The $O(1/n)$ correction constant $\alpha(\epsilon,t)$ is explicitly computable as a sum of cycle-free and single-cycle contributions, with efficient algorithms available for $(2,r)$ -regular LDPC ensembles. These corrections are highly accurate in the finite-length, moderate- $n$ regime (0801.0931).

In the GLDPC+APP context, asymptotic thresholds for convergence-error probability are governed by the iterative behavior of LLR densities, and the adoption of Gaussian Mixture Approximation (GMA) for the density-evolution equations allows for near-exact predictions at the computational cost of classical Gaussian Approximation. Exploiting message-invariant subcodes further reduces computational complexity.
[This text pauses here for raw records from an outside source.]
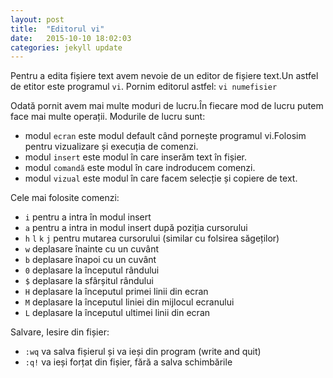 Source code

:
 ```yaml
---
layout: post
title:  "Editorul vi"
date:   2015-10-10 18:02:03
categories: jekyll update
--- 
```

 
Pentru a edita fișiere text avem nevoie de un editor de fișiere text.Un astfel de etitor este programul `vi`.
Pornim editorul astfel:
 `vi numefisier`
 
Odată pornit avem mai multe moduri de lucru.În fiecare mod de lucru putem face mai multe operații.
Modurile de lucru sunt:

 * modul `ecran` este modul default când pornește programul vi.Folosim pentru vizualizare și execuția de comenzi.
 * modul `insert` este modul în care inserăm text în fișier.
 * modul `comandă` este modul în care indroducem comenzi.
 * modul `vizual` este modul în care facem selecție și copiere de text.

Cele mai folosite comenzi:

 * `i` pentru a intra în modul insert 
 * `a` pentru a intra in modul insert după poziția cursorului
 * `h` `l` `k` `j` pentru mutarea cursorului (similar cu folsirea săgeților)
 * `w` deplasare înainte cu un cuvânt
 * `b` deplasare înapoi cu un cuvânt
 * `0` deplasare la începutul rândului
 * `$` deplasare la sfârșitul rândului
 * `H` deplasare la începutul primei linii din ecran
 * `M` deplasare la începutul liniei din mijlocul ecranului
 * `L` deplasare la începutul ultimei linii din ecran

Salvare, Iesire din fișier:

 * `:wq` va salva fișierul și va ieși din program (write and quit)
 * `:q!` va ieși forțat din fișier, fără a salva schimbările 



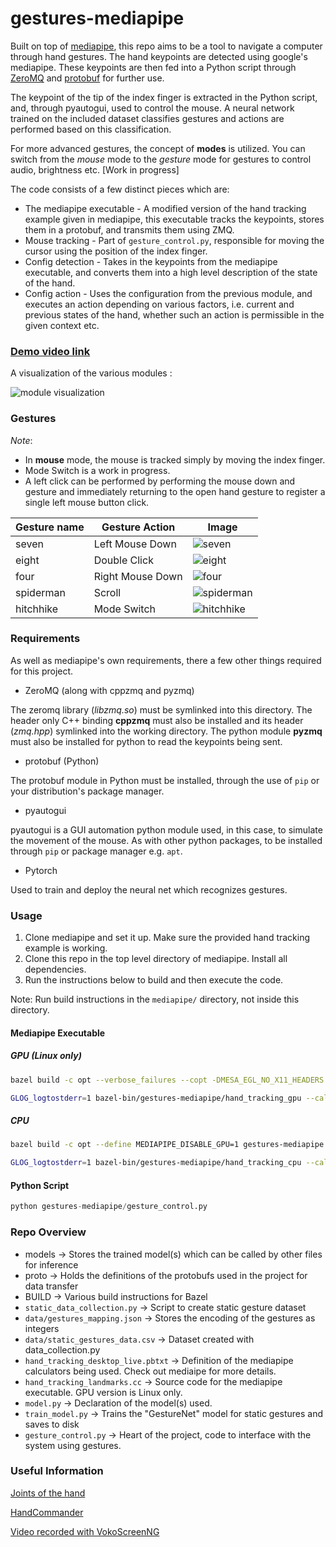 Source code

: # gestures-mediapipe


Built on top of [mediapipe](https://github.com/google/mediapipe), this repo aims to be a tool to navigate a computer through hand gestures. The hand keypoints are detected using google's mediapipe. These keypoints are then fed into a Python script through [ZeroMQ](https://zeromq.org) and [protobuf](https://developers.google.com/protocol-buffers) for further use. 

The keypoint of the tip of the index finger is extracted in the Python script, and, through pyautogui, used to control the mouse. A neural network trained on the included dataset classifies gestures and actions are performed based on this classification.

For more advanced gestures, the concept of **modes** is utilized. You can switch from the *mouse* mode to the *gesture* mode for gestures to control audio, brightness etc. [Work in progress]

The code consists of a few distinct pieces which are:

* The mediapipe executable - A modified version of the hand tracking example given in mediapipe, this executable tracks the keypoints, stores them in a protobuf, and transmits them using ZMQ.
* Mouse tracking - Part of `gesture_control.py`, responsible for moving the cursor using the position of the index finger.
* Config detection - Takes in the keypoints from the mediapipe executable, and converts them into a high level description of the state of the hand.
* Config action - Uses the configuration from the previous module, and executes an action depending on various factors, i.e. current and previous states of the hand, whether such an action is permissible in the given context etc.

### [Demo video link](https://drive.google.com/file/d/1UmL5u6LCbpAZFdJM46QpT9r7uGjbP4Mz/view)


A visualization of the various modules : 

![module visualization](images/Flowchart.png)

### Gestures

*Note*: 
* In **mouse** mode, the mouse is tracked simply by moving the index finger. 
* Mode Switch is a work in progress.
* A left click can be performed by performing the mouse down and gesture and immediately returning to the open hand gesture to register a single left mouse button click.


| Gesture name   | Gesture Action   | Image                               |
| -------------- | ---------------- | --------------------------------    |
| seven          | Left Mouse Down  | ![seven](images/seven2.png)         |
| eight          | Double Click     | ![eight](images/eight2.png)         |
| four           | Right Mouse Down | ![four](images/four2.png)           |
| spiderman      | Scroll           | ![spiderman](images/spiderman2.png) |
| hitchhike      | Mode Switch      | ![hitchhike](images/hitchhike2.png) |

### Requirements

As well as mediapipe's own requirements, there a few other things required for this project.

* ZeroMQ (along with cppzmq and pyzmq)

The zeromq library (*libzmq.so*) must be symlinked into this directory. The header only C++ binding **cppzmq** must also be installed and its header (*zmq.hpp*) symlinked into the working directory. The python module **pyzmq** must also be installed for python to read the keypoints being sent.

* protobuf (Python)

The protobuf module in Python must be installed, through the use of `pip` or your distribution's package manager.

* pyautogui

pyautogui is a GUI automation python module used, in this case, to simulate the movement of the mouse. As with other python packages, to be installed through `pip` or package manager e.g. `apt`. 

* Pytorch

Used to train and deploy the neural net which recognizes gestures.

### Usage

1. Clone mediapipe and set it up. Make sure the provided hand tracking example is working.
2. Clone this repo in the top level directory of mediapipe. Install all dependencies.
3. Run the instructions below to build and then execute the code. 

Note: Run build instructions in the `mediapipe/` directory, not inside this directory.

#### Mediapipe Executable

##### GPU (Linux only)
``` sh
bazel build -c opt --verbose_failures --copt -DMESA_EGL_NO_X11_HEADERS --copt -DEGL_NO_X11 gestures-mediapipe:hand_tracking_gpu

GLOG_logtostderr=1 bazel-bin/gestures-mediapipe/hand_tracking_gpu --calculator_graph_config_file=gestures-mediapipe/hand_tracking_desktop_live.pbtxt

```

##### CPU
``` sh
bazel build -c opt --define MEDIAPIPE_DISABLE_GPU=1 gestures-mediapipe:hand_tracking_cpu

GLOG_logtostderr=1 bazel-bin/gestures-mediapipe/hand_tracking_cpu --calculator_graph_config_file=gestures-mediapipe/hand_tracking_desktop_live.pbtxt

```

#### Python Script

``` python
python gestures-mediapipe/gesture_control.py

```

### Repo Overview

* models -> Stores the trained model(s) which can be called by other files for inference
* proto -> Holds the definitions of the protobufs used in the project for data transfer
* BUILD -> Various build instructions for Bazel
* `static_data_collection.py` -> Script to create static gesture dataset 
* `data/gestures_mapping.json` -> Stores the encoding of the gestures as integers
* `data/static_gestures_data.csv` -> Dataset created with data_collection.py 
* `hand_tracking_desktop_live.pbtxt` -> Definition of the mediapipe calculators being used. Check out mediaipe for more details.
* `hand_tracking_landmarks.cc` -> Source code for the mediapipe executable. GPU version is Linux only.
* `model.py` -> Declaration of the model(s) used.
* `train_model.py` -> Trains the "GestureNet" model for static gestures and saves to disk
* `gesture_control.py` -> Heart of the project, code to interface with the system using gestures.


### Useful Information

[Joints of the hand](https://en.wikipedia.org/wiki/Interphalangeal_joints_of_the_hand)

[HandCommander](https://www.deuxexsilicon.com/handcommander/)

[Video recorded with VokoScreenNG](https://github.com/vkohaupt/vokoscreenNG)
This analysis extends APD concepts to ensembles where capacity-approaching performance is achieved by tracking asymptotic probability flows across decoding iterations (Chang et al., 2024).

5. APD in Interleaved Reed–Solomon Codes

The “Power–IRS” decoding algorithm for $m$ -interleaved Reed–Solomon codes exemplifies a structural APD approach:

One constructs a non-linear, “powered” key-equation system capturing cross-row error locations.
High-multiplicity (power) constraints push the decoding radius toward the Johnson bound.
Linearization yields a simultaneous Hermite Padé approximation problem whose solvability up to a threshold error weight is established by dimension counting.

Asymptotically, this yields decoding up to relative error weights of $1-R^{m/(m+1)}$ in polynomial time with high probability on random errors:

$\tau_{max} = 1 - R^{m/(m+1)},$

outperforming previous radii for $m > 2$ and all code rates $R>1/3$ (Puchinger et al., 2017).

6. Empirical Performance and Practical Guidelines

Language Modeling

In open-ended factual text generation, such as FactualityPrompts, APD outperforms CD and model-doubling:

System	NEₑᵣ (↓)	Dist-2 (↑)
CD (Pythia 6.9B)	42.21%	48.57
APD	41.13%	47.44

On QA and MRC benchmarks, APD achieves perplexity below the scores of much larger LMs:

Task	PPL 6.9B	CD	APD	PPL 12B
LAMBADA	2.264	2.237	2.132†	2.188
CommonsenseQA	8.380	6.176	5.882†	8.140

APD’s cost at generation is identical to CD, with additional requirements only at training: fitting the curve model and fine-tuning the ALM′. Key practicalities include the need for several LMs trained on similar data and tuning the regularization parameter $\lambda_3$ per LM family (Chang et al., 2024).

Error-Correction Decoding

In statistical decoding, while theoretically appealing as a “probabilistic inference” approach, APD is fundamentally limited by its exponential complexity, which always exceeds that of Prange ISD and more advanced ISD variants on the critical Gilbert–Varshamov bound. Numerical exponents confirm this inferiority across all rates (Debris-Alazard et al., 2017).

In iterative coding, APD-style expansions allow high-precision prediction of the bit error rate even for small $n$ , and GMA improvements close the gap to Monte–Carlo density-evolution estimates with negligible extra cost (0801.0931, Chang et al., 2024).

7. Limitations and Open Directions

Known APD limitations include:

In language modeling, APD does not address exotic temperature regimes ( $T<1$ ), and its behavior on RLHF/fine-tuned LMs is untested. APD requires a collection of LMs with a spectrum of sizes trained on matching data, which may be impractical for some families (Chang et al., 2024).
For linear code decoding, APD cannot outperform ISD on the worst-case instance regime. Its positive results are confined to “random error” or high-probability regimes (Debris-Alazard et al., 2017).
In interleaved RS codes, results guarantee high-probability decoding for random errors; worst-case adversarial error correction remains at classical bounds (Puchinger et al., 2017).
Extensions to broader code families or to domains with strong symmetry-breaking remain the subject of ongoing research.

APD methods represent an interface between asymptotic probabilistic analysis and practical decoding, with demonstrated advantages in language modeling and soft-decision decoding theory, yet with clear theoretical restrictions in code-based cryptanalysis and certain coding-theoretic regimes.